On moving them to the 3b1, some read with mtools, and some do not.
Those that do not read can still read with dd(1) from beginning to end,
so the 3b1 can read the data, it just can't understand it.  I think mtools
needs a little improvement (or I need a newer version).

					little david
-- 
Bottom of stack = 0x40000
Stack pointer   = 0x3fffe
Don't push it!

floyd@ims.alaska.edu (Floyd Davidson) (03/16/91)

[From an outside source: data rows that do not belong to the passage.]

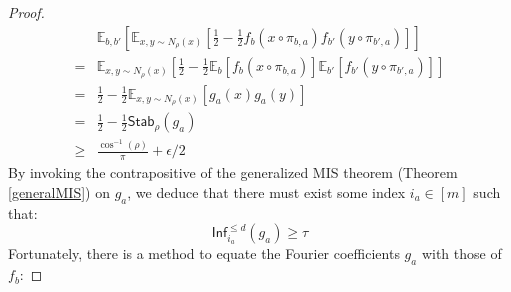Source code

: \begin{proof}
\begin{align}
  & \mathbb{E}_{b,b'}\left[
  \mathbb{E}_{x,y\sim N_{\rho}(x)}\left[
  \frac{1}{2} - \frac{1}{2}f_b(x \circ \pi_{b,a})f_{b'}(y \circ \pi_{b',a})\right]\right] \\
  =  & \mathbb{E}_{x,y\sim N_{\rho}(x)}\left[
    \frac{1}{2} - \frac{1}{2}\mathbb{E}_{b}\left[f_b(x \circ \pi_{b,a})\right]\mathbb{E}_{b'}\left[f_{b'}(y \circ \pi_{b',a})\right]\right] \\
     = &  \frac{1}{2} - \frac{1}{2}\mathbb{E}_{x,y\sim N_{\rho}(x)}\left[g_a(x)g_a(y)\right]\\
     = & \frac{1}{2} - \frac{1}{2}\mathsf{Stab}_{\rho}(g_a) \\
   \geq & \frac{\cos^{-1}(\rho)}{\pi} + \epsilon/2
\end{align}
By invoking the contrapositive of the generalized MIS theorem (Theorem \ref{generalMIS}) on $g_a$, we deduce that there must exist some index $i_a \in [m]$ such that:
%
\begin{equation} \label{contra}
\mathsf{Inf}_{i_a}^{\leq d}(g_a) \geq \tau
\end{equation}
%
Fortunately, there is a method to equate the Fourier coefficients $g_a$ with those of $f_b$:


\end{proof}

In article <6222@amc-gw.amc.com> jwbirdsa@europa.amc.com (James Birdsall) writes:
>In article <1991Mar14.212645.10354@ssd.kodak.com> staffan@phos.serum.kodak.com (Kenneth Staffan (x37507)) writes:
[...]
>>9 out of 10 times (or more, it's very frustrating) when I write the disk on
>>the PC and try to read it on the 3b1, I get a "can't read file allocation
>>table" error.  If I take the floppy back to the PC, it reads it fine.  This
>>happens whether I use a freshly formatted floppy, or one which I just used
>>for a 3b1->PC transfer.  Anybody have any suggestions?
>
>   Since you have a PC-AT, I suspect that your floppy drive is high density
>(1.2M). These drives can write low-density (360K) floppies, yes, but there
>is a catch: the head is only half as wide, and the write current (and hence
>field strength on the disk) is much lower.
>
>   The head width causes problems like so: if you have written to the disk
>with a 360K drive, there is data across the whole track. When the high
>density drive writes, it writes a strip down the center of the track,
>leaving the old data around the edges. This old data can potentially
>overwhelm the desired signal and you get read errors.
>
[...]
>Even with a freshly formatted floppy, the head width can cause problems
>by corrupting the file allocation table.
>
>   HOW TO GET AROUND THIS: for transfers from the PC/AT to the 3B1, use a
>virgin disk (or one that you have bulk erased) that was formatted to 360K
>on the PC/AT. Write to this disk ONLY with the high-density drive, and there

To sum this up, if you even one time write the disk with the wide track
head of a low density drive, you can never expect to successfully
write it with a high density drive.  (The high density drive will be
able to read what it wrote, but the low density drive will get errors.)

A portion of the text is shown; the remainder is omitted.